Scan the records that follow, and whenever a line has the word "sending", copy it.

#### Data under study

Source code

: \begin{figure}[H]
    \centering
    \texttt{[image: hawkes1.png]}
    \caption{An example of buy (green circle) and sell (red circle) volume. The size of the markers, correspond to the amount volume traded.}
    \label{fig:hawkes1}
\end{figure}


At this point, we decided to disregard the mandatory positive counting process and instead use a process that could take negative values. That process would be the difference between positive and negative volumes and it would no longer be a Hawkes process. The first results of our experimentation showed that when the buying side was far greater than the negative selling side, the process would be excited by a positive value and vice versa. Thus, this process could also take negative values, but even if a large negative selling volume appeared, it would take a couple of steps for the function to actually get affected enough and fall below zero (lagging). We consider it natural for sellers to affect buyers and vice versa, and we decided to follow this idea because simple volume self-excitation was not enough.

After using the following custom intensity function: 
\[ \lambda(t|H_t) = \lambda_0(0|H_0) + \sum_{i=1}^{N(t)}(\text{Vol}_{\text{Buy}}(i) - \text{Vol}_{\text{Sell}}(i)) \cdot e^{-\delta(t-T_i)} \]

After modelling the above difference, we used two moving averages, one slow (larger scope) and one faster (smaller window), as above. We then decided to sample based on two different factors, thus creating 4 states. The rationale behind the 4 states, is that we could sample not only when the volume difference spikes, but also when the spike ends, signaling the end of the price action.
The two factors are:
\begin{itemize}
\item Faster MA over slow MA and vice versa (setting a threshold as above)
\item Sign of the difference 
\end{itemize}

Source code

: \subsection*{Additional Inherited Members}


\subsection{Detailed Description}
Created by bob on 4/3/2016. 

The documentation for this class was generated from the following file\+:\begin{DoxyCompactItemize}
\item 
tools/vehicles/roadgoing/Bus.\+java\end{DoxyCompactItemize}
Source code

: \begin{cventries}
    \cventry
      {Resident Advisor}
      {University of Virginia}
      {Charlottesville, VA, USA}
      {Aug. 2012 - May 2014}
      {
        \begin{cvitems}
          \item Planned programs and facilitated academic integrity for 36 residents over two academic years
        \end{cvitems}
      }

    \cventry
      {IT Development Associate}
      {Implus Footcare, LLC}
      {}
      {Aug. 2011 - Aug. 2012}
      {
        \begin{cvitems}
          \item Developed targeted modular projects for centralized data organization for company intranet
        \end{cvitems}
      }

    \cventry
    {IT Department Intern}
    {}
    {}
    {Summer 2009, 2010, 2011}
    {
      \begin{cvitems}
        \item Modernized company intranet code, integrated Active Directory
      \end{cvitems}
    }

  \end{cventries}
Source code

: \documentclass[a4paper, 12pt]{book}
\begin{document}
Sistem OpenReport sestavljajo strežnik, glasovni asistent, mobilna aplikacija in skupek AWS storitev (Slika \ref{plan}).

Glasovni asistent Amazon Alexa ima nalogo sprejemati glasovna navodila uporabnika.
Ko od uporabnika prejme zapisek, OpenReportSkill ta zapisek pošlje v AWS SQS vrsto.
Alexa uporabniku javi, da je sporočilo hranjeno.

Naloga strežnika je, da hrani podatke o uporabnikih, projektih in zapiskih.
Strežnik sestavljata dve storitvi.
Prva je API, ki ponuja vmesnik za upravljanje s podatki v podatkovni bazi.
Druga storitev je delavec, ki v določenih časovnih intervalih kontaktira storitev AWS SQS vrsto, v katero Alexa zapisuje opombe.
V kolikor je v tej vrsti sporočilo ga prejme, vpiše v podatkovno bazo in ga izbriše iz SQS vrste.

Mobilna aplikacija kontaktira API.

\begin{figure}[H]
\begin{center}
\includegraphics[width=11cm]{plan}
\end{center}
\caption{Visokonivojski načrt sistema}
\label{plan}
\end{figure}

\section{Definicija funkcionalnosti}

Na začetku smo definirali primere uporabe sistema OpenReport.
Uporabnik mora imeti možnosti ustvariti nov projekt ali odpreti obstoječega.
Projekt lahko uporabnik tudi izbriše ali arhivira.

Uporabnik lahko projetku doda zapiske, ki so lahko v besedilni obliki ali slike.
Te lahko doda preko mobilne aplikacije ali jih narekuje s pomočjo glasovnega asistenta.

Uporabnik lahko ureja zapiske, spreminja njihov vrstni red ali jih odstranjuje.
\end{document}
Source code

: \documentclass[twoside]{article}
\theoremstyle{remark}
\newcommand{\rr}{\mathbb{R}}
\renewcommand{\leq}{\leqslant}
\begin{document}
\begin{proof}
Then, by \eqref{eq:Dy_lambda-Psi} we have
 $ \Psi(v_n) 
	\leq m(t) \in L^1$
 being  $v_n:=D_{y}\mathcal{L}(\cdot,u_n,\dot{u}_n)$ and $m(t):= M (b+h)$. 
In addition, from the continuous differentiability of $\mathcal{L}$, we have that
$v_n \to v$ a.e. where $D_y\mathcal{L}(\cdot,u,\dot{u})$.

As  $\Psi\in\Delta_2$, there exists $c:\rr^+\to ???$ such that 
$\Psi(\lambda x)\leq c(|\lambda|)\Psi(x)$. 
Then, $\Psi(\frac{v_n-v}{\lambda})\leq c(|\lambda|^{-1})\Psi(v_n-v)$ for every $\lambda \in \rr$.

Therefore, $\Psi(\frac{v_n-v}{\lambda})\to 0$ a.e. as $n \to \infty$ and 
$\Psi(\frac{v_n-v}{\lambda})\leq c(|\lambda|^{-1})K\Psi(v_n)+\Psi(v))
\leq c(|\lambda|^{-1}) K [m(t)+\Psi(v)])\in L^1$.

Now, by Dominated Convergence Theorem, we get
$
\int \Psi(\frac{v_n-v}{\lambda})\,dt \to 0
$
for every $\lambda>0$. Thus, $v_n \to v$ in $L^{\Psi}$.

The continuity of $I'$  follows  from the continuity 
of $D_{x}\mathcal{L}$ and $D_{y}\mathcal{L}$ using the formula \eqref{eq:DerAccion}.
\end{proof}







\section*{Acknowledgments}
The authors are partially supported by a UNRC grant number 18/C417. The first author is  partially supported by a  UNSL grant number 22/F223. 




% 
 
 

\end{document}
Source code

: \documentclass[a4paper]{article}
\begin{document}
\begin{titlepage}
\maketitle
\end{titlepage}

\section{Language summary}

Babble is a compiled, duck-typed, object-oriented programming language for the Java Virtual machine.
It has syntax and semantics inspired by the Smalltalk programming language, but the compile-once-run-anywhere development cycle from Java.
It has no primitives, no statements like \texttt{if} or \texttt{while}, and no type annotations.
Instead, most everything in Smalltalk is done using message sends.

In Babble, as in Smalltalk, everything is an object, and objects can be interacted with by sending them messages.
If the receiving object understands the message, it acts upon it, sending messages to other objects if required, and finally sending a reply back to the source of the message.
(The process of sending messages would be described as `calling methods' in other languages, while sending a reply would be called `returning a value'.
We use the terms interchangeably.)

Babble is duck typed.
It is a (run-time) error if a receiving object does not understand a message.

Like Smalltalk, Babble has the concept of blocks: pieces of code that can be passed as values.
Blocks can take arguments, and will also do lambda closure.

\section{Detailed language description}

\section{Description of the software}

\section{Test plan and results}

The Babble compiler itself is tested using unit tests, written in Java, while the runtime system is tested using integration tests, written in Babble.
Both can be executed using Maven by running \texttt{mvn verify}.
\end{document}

########

Exercise answer
In Babble, as in Smalltalk, everything is an object, and objects can be interacted with by sending them messages.
If the receiving object understands the message, it acts upon it, sending messages to other objects if required, and finally sending a reply back to the source of the message.
(The process of sending messages would be described as `calling methods' in other languages, while sending a reply would be called `returning a value'.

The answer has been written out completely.